Day 465: B-Tree Path and Maintenance Costs

The core idea: A B-tree keeps transactional reads fast by maintaining a shallow, ordered page hierarchy, but it charges for that speed on every write through page splits, index maintenance, WAL generation, and cleanup work.

Today's "Aha!" Moment

In 016.md, PayLedger established PostgreSQL as the authority for same-day payroll runs and pushed search and analytics into derived systems. The next question is the one teams usually answer too casually: if PostgreSQL is the hot path, how much indexing can it afford before the write path starts paying more than the product can tolerate?

The useful realization is that a B-tree is not just a "fast lookup" feature. It is a physical promise that keys stay sorted across fixed-size pages so the engine can walk from root to leaf in a small number of hops. That promise is why a payout lookup can stay fast even when the payout table has millions of rows. It is also why inserts, updates, and deletes must keep touching index pages, splitting them when they fill, and cleaning them up after old versions become dead.

For PayLedger, that turns index design into a production budget. During the payroll cutoff window, every status change on a payout may touch the heap row, one or more B-tree indexes, and the WAL stream that replicas must replay. A support filter that looks harmless in staging can become an expensive write tax in production if it adds another hot secondary index to a table that already changes constantly.

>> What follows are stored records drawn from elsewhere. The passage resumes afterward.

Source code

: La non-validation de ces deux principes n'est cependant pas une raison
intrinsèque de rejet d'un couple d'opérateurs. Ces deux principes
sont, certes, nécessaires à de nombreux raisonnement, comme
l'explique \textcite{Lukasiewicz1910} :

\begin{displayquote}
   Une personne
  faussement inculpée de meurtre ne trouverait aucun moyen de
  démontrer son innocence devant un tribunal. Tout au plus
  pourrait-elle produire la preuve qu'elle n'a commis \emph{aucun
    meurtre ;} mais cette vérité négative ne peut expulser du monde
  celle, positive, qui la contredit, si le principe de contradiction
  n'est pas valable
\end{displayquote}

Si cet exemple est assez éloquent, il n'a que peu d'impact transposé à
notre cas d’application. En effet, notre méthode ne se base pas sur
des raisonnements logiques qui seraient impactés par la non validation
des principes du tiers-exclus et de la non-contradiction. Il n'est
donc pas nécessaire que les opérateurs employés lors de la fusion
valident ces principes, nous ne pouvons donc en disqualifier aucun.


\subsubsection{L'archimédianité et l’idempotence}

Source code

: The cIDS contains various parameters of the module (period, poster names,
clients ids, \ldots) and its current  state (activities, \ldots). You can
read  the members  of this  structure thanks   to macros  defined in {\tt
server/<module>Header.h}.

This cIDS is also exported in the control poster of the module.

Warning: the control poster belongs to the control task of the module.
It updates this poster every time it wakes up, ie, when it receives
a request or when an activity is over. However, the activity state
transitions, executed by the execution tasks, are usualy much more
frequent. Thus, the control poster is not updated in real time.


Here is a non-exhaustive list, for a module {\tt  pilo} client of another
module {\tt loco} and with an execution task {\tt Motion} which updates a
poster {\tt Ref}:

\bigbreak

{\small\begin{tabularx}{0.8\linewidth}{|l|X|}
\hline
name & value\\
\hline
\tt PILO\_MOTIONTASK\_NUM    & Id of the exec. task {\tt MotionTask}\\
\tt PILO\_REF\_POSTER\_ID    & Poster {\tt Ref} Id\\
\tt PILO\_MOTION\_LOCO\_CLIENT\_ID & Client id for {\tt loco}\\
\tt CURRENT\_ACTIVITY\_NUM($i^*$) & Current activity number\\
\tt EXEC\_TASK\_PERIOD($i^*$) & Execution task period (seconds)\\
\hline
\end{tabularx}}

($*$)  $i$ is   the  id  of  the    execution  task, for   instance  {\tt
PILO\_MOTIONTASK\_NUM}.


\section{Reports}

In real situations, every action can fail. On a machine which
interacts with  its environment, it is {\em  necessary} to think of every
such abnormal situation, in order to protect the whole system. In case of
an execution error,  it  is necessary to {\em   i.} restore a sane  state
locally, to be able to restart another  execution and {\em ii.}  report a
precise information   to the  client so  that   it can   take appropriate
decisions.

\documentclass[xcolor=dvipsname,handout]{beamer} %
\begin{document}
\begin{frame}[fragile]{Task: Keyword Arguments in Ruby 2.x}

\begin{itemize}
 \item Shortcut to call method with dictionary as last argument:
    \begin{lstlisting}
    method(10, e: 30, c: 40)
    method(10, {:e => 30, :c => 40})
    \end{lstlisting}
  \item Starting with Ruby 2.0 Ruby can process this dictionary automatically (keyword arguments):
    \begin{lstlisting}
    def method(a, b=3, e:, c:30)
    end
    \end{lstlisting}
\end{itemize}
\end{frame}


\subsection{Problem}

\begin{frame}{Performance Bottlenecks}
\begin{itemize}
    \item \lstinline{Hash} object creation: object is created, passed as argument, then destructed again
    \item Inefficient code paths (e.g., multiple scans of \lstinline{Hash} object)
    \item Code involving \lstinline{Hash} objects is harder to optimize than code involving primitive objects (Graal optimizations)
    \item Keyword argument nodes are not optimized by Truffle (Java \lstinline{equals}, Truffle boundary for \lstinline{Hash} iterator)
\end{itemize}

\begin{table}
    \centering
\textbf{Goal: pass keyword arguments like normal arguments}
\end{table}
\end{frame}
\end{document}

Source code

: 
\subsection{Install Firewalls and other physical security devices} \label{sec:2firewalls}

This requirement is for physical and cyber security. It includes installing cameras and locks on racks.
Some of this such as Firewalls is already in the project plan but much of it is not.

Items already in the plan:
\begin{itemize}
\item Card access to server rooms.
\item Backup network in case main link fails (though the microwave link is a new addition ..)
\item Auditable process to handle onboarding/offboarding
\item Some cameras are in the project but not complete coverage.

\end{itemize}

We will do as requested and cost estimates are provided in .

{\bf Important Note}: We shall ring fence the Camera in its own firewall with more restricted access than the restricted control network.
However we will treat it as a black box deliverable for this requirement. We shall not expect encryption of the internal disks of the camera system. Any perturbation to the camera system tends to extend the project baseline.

The common mistake is to think an index costs money only when a query uses it. In a page-oriented transactional engine, the opposite is often more important: an index is paid for continuously by the write path so that future reads can remain cheap and predictable.

Why This Matters

PayLedger closes same-day payroll runs under a narrow cutoff. While that window is open, the platform performs point reads to fetch one payout, bounded range scans to find the next batch of work, and status updates as settlements move from scheduled to submitted, settled, or failed. Support also wants richer filtering during incidents: "show failed payouts for tenant acme-co in the April 2026 run with processor code R03."

If the team treats every new filter as a reason to add another B-tree index, the read side looks better for a while and the write side quietly deteriorates. Inserts dirty more pages. Updates stop qualifying for cheap heap-only updates when indexed columns change. Page splits create extra WAL and more random I/O. Replicas replay more work. Autovacuum has more dead tuples and index pages to clean. None of that is visible in a simple query benchmark, but all of it appears when payroll traffic peaks.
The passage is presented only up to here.